Activity: The answer is the data repeated in full, with no pictures included.

Records from a data source:

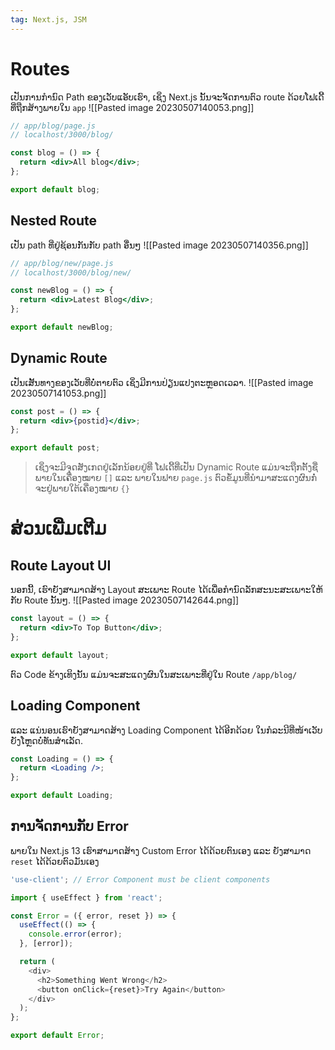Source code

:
 ```yaml
---
tag: Next.js, JSM
---
```

# Routes
ເປັນການກຳນົດ Path ຂອງເວັບແອັບເຮົາ, ເຊິ່ງ Next.js ນັ້ນຈະຈັດການຕົວ route ດ້ວຍໂຟເດີ້ທີ່ຖືກສ້າງພາຍໃນ `app`
![[Pasted image 20230507140053.png]]

```jsx
// app/blog/page.js
// localhost/3000/blog/

const blog = () => {
  return <div>All blog</div>;
};

export default blog;
```
## Nested Route
ເປັນ path ທີ່ຢູ່ຊ້ອນກັນກັບ path ອື່ນໆ
![[Pasted image 20230507140356.png]]

```jsx
// app/blog/new/page.js
// localhost/3000/blog/new/ 

const newBlog = () => {
  return <div>Latest Blog</div>;
};

export default newBlog;
```
## Dynamic Route
ເປັນເສັ້ນທາງຂອງເວັບທີ່ບໍ່ຕາຍຕົວ ເຊິ່ງມີການປ່ຽນແປງຕະຫຼອດເວລາ.
![[Pasted image 20230507141053.png]]

```jsx
const post = () => {
  return <div>{postid}</div>;
};

export default post;
```
> ເຊິ່ງຈະມີຈຸດສັງເກດຢູ່ເລັກນ້ອຍຢູ່ທີ່ ໂຟເດີ້ທີ່ເປັນ Dynamic Route ແມ່ນຈະຖືກຕັ້ງຊື່ພາຍໃນເຄື່ອງໝາຍ `[]` ແລະ ພາຍໃນຟາຍ `page.js` ຕົວຂ້ໍມູນທີ່ນຳມາສະແດງຜົນກໍ່ຈະຢູ່ພາຍໃຕ້ເຄື່ອງໝາຍ `{}`

# ສ່ວນເພີ່ມເຕີມ
## Route Layout UI

ນອກນີ້,​ ເຮົາຍັງສາມາດສ້າງ Layout ສະເພາະ Route ໄດ້ເພື່ອກຳນົດລັກສະນະສະເພາະໃຫ້ກັບ Route ນັ້ນໆ.
![[Pasted image 20230507142644.png]]

```jsx
const layout = () => {
  return <div>To Top Button</div>;
};

export default layout;
```
ຕົວ Code ຂ້າງເທິງນັ້ນ ແມ່ນຈະສະແດງຜົນໃນສະເພາະທີ່ຢູ່ໃນ Route `/app/blog/`
## Loading Component
ແລະ ແນ່ນອນເຮົາຍັງສາມາດສ້າງ Loading Component ໄດ້ອີກດ້ວຍ ໃນກໍລະນີທີ່ໜ້າເວັບຍັງໂຫຼດບໍ່ທັນສຳເລັດ.

```jsx
const Loading = () => {
  return <Loading />;
};

export default Loading;
```
## ການຈັດການກັບ Error
ພາຍໃນ Next.js 13 ເຮົາສາມາດສ້າງ Custom Error ໄດ້ດ້ວຍຕົນເອງ ແລະ ຍັງສາມາດ `reset` ໄດ້ດ້ວຍຕົວມັນເອງ

```jsx
'use-client'; // Error Component must be client components

import { useEffect } from 'react';

const Error = ({ error, reset }) => {
  useEffect(() => {
    console.error(error);
  }, [error]);

  return (
    <div>
      <h2>Something Went Wrong</h2>
      <button onClick={reset}>Try Again</button>
    </div>
  );
};

export default Error;
```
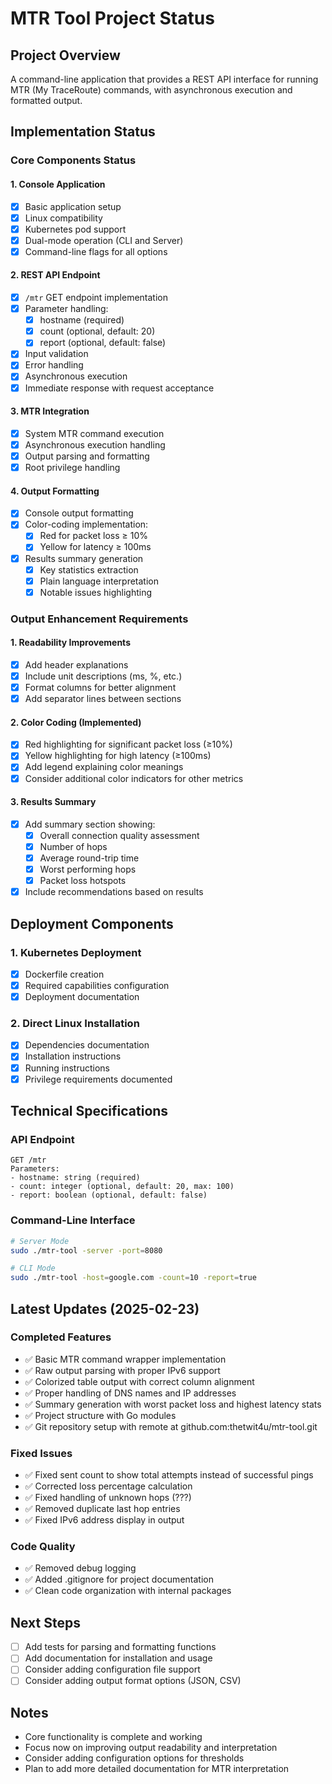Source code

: # MTR Tool Project Status

## Project Overview
A command-line application that provides a REST API interface for running MTR (My TraceRoute) commands, with asynchronous execution and formatted output.

## Implementation Status

### Core Components Status

#### 1. Console Application 
- [x] Basic application setup
- [x] Linux compatibility
- [x] Kubernetes pod support
- [x] Dual-mode operation (CLI and Server)
- [x] Command-line flags for all options

#### 2. REST API Endpoint 
- [x] `/mtr` GET endpoint implementation
- [x] Parameter handling:
  - [x] hostname (required)
  - [x] count (optional, default: 20)
  - [x] report (optional, default: false)
- [x] Input validation
- [x] Error handling
- [x] Asynchronous execution
- [x] Immediate response with request acceptance

#### 3. MTR Integration 
- [x] System MTR command execution
- [x] Asynchronous execution handling
- [x] Output parsing and formatting
- [x] Root privilege handling

#### 4. Output Formatting 
- [x] Console output formatting
- [x] Color-coding implementation:
  - [x] Red for packet loss ≥ 10%
  - [x] Yellow for latency ≥ 100ms
- [x] Results summary generation
  - [x] Key statistics extraction
  - [x] Plain language interpretation
  - [x] Notable issues highlighting

### Output Enhancement Requirements

#### 1. Readability Improvements
- [x] Add header explanations
- [x] Include unit descriptions (ms, %, etc.)
- [x] Format columns for better alignment
- [x] Add separator lines between sections

#### 2. Color Coding (Implemented)
- [x] Red highlighting for significant packet loss (≥10%)
- [x] Yellow highlighting for high latency (≥100ms)
- [x] Add legend explaining color meanings
- [x] Consider additional color indicators for other metrics

#### 3. Results Summary
- [x] Add summary section showing:
  - [x] Overall connection quality assessment
  - [x] Number of hops
  - [x] Average round-trip time
  - [x] Worst performing hops
  - [x] Packet loss hotspots
- [x] Include recommendations based on results

## Deployment Components

### 1. Kubernetes Deployment
- [x] Dockerfile creation
- [x] Required capabilities configuration
- [x] Deployment documentation

### 2. Direct Linux Installation
- [x] Dependencies documentation
- [x] Installation instructions
- [x] Running instructions
- [x] Privilege requirements documented

## Technical Specifications

### API Endpoint
```
GET /mtr
Parameters:
- hostname: string (required)
- count: integer (optional, default: 20, max: 100)
- report: boolean (optional, default: false)
```

### Command-Line Interface
```bash
# Server Mode
sudo ./mtr-tool -server -port=8080

# CLI Mode
sudo ./mtr-tool -host=google.com -count=10 -report=true
```

## Latest Updates (2025-02-23)

### Completed Features
- ✅ Basic MTR command wrapper implementation
- ✅ Raw output parsing with proper IPv6 support
- ✅ Colorized table output with correct column alignment
- ✅ Proper handling of DNS names and IP addresses
- ✅ Summary generation with worst packet loss and highest latency stats
- ✅ Project structure with Go modules
- ✅ Git repository setup with remote at github.com:thetwit4u/mtr-tool.git

### Fixed Issues
- ✅ Fixed sent count to show total attempts instead of successful pings
- ✅ Corrected loss percentage calculation
- ✅ Fixed handling of unknown hops (???)
- ✅ Removed duplicate last hop entries
- ✅ Fixed IPv6 address display in output

### Code Quality
- ✅ Removed debug logging
- ✅ Added .gitignore for project documentation
- ✅ Clean code organization with internal packages

## Next Steps
- [ ] Add tests for parsing and formatting functions
- [ ] Add documentation for installation and usage
- [ ] Consider adding configuration file support
- [ ] Consider adding output format options (JSON, CSV)

## Notes
- Core functionality is complete and working
- Focus now on improving output readability and interpretation
- Consider adding configuration options for thresholds
- Plan to add more detailed documentation for MTR interpretation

Exercise solution:
Source code

:
 ```yaml
---
tag: Next.js, JSM
---
```

# Routes
ເປັນການກຳນົດ Path ຂອງເວັບແອັບເຮົາ, ເຊິ່ງ Next.js ນັ້ນຈະຈັດການຕົວ route ດ້ວຍໂຟເດີ້ທີ່ຖືກສ້າງພາຍໃນ `app`
![[Pasted image 20230507140053.png]]

```jsx
// app/blog/page.js
// localhost/3000/blog/

const blog = () => {
  return <div>All blog</div>;
};

export default blog;
```
## Nested Route
ເປັນ path ທີ່ຢູ່ຊ້ອນກັນກັບ path ອື່ນໆ
![[Pasted image 20230507140356.png]]

```jsx
// app/blog/new/page.js
// localhost/3000/blog/new/ 

const newBlog = () => {
  return <div>Latest Blog</div>;
};

export default newBlog;
```
## Dynamic Route
ເປັນເສັ້ນທາງຂອງເວັບທີ່ບໍ່ຕາຍຕົວ ເຊິ່ງມີການປ່ຽນແປງຕະຫຼອດເວລາ.
![[Pasted image 20230507141053.png]]

```jsx
const post = () => {
  return <div>{postid}</div>;
};

export default post;
```
> ເຊິ່ງຈະມີຈຸດສັງເກດຢູ່ເລັກນ້ອຍຢູ່ທີ່ ໂຟເດີ້ທີ່ເປັນ Dynamic Route ແມ່ນຈະຖືກຕັ້ງຊື່ພາຍໃນເຄື່ອງໝາຍ `[]` ແລະ ພາຍໃນຟາຍ `page.js` ຕົວຂ້ໍມູນທີ່ນຳມາສະແດງຜົນກໍ່ຈະຢູ່ພາຍໃຕ້ເຄື່ອງໝາຍ `{}`

# ສ່ວນເພີ່ມເຕີມ
## Route Layout UI

ນອກນີ້,​ ເຮົາຍັງສາມາດສ້າງ Layout ສະເພາະ Route ໄດ້ເພື່ອກຳນົດລັກສະນະສະເພາະໃຫ້ກັບ Route ນັ້ນໆ.
![[Pasted image 20230507142644.png]]

```jsx
const layout = () => {
  return <div>To Top Button</div>;
};

export default layout;
```
ຕົວ Code ຂ້າງເທິງນັ້ນ ແມ່ນຈະສະແດງຜົນໃນສະເພາະທີ່ຢູ່ໃນ Route `/app/blog/`
## Loading Component
ແລະ ແນ່ນອນເຮົາຍັງສາມາດສ້າງ Loading Component ໄດ້ອີກດ້ວຍ ໃນກໍລະນີທີ່ໜ້າເວັບຍັງໂຫຼດບໍ່ທັນສຳເລັດ.

```jsx
const Loading = () => {
  return <Loading />;
};

export default Loading;
```
## ການຈັດການກັບ Error
ພາຍໃນ Next.js 13 ເຮົາສາມາດສ້າງ Custom Error ໄດ້ດ້ວຍຕົນເອງ ແລະ ຍັງສາມາດ `reset` ໄດ້ດ້ວຍຕົວມັນເອງ

```jsx
'use-client'; // Error Component must be client components

import { useEffect } from 'react';

const Error = ({ error, reset }) => {
  useEffect(() => {
    console.error(error);
  }, [error]);

  return (
    <div>
      <h2>Something Went Wrong</h2>
      <button onClick={reset}>Try Again</button>
    </div>
  );
};

export default Error;
```
Source code

: # MTR Tool Project Status

## Project Overview
A command-line application that provides a REST API interface for running MTR (My TraceRoute) commands, with asynchronous execution and formatted output.

## Implementation Status

### Core Components Status

#### 1. Console Application 
- [x] Basic application setup
- [x] Linux compatibility
- [x] Kubernetes pod support
- [x] Dual-mode operation (CLI and Server)
- [x] Command-line flags for all options

#### 2. REST API Endpoint 
- [x] `/mtr` GET endpoint implementation
- [x] Parameter handling:
  - [x] hostname (required)
  - [x] count (optional, default: 20)
  - [x] report (optional, default: false)
- [x] Input validation
- [x] Error handling
- [x] Asynchronous execution
- [x] Immediate response with request acceptance

#### 3. MTR Integration 
- [x] System MTR command execution
- [x] Asynchronous execution handling
- [x] Output parsing and formatting
- [x] Root privilege handling

#### 4. Output Formatting 
- [x] Console output formatting
- [x] Color-coding implementation:
  - [x] Red for packet loss ≥ 10%
  - [x] Yellow for latency ≥ 100ms
- [x] Results summary generation
  - [x] Key statistics extraction
  - [x] Plain language interpretation
  - [x] Notable issues highlighting

### Output Enhancement Requirements

#### 1. Readability Improvements
- [x] Add header explanations
- [x] Include unit descriptions (ms, %, etc.)
- [x] Format columns for better alignment
- [x] Add separator lines between sections

#### 2. Color Coding (Implemented)
- [x] Red highlighting for significant packet loss (≥10%)
- [x] Yellow highlighting for high latency (≥100ms)
- [x] Add legend explaining color meanings
- [x] Consider additional color indicators for other metrics

#### 3. Results Summary
- [x] Add summary section showing:
  - [x] Overall connection quality assessment
  - [x] Number of hops
  - [x] Average round-trip time
  - [x] Worst performing hops
  - [x] Packet loss hotspots
- [x] Include recommendations based on results

## Deployment Components

### 1. Kubernetes Deployment
- [x] Dockerfile creation
- [x] Required capabilities configuration
- [x] Deployment documentation

### 2. Direct Linux Installation
- [x] Dependencies documentation
- [x] Installation instructions
- [x] Running instructions
- [x] Privilege requirements documented

## Technical Specifications

### API Endpoint
```
GET /mtr
Parameters:
- hostname: string (required)
- count: integer (optional, default: 20, max: 100)
- report: boolean (optional, default: false)
```

### Command-Line Interface
```bash
# Server Mode
sudo ./mtr-tool -server -port=8080

# CLI Mode
sudo ./mtr-tool -host=google.com -count=10 -report=true
```

## Latest Updates (2025-02-23)

### Completed Features
- ✅ Basic MTR command wrapper implementation
- ✅ Raw output parsing with proper IPv6 support
- ✅ Colorized table output with correct column alignment
- ✅ Proper handling of DNS names and IP addresses
- ✅ Summary generation with worst packet loss and highest latency stats
- ✅ Project structure with Go modules
- ✅ Git repository setup with remote at github.com:thetwit4u/mtr-tool.git

### Fixed Issues
- ✅ Fixed sent count to show total attempts instead of successful pings
- ✅ Corrected loss percentage calculation
- ✅ Fixed handling of unknown hops (???)
- ✅ Removed duplicate last hop entries
- ✅ Fixed IPv6 address display in output

### Code Quality
- ✅ Removed debug logging
- ✅ Added .gitignore for project documentation
- ✅ Clean code organization with internal packages

## Next Steps
- [ ] Add tests for parsing and formatting functions
- [ ] Add documentation for installation and usage
- [ ] Consider adding configuration file support
- [ ] Consider adding output format options (JSON, CSV)

## Notes
- Core functionality is complete and working
- Focus now on improving output readability and interpretation
- Consider adding configuration options for thresholds
- Plan to add more detailed documentation for MTR interpretation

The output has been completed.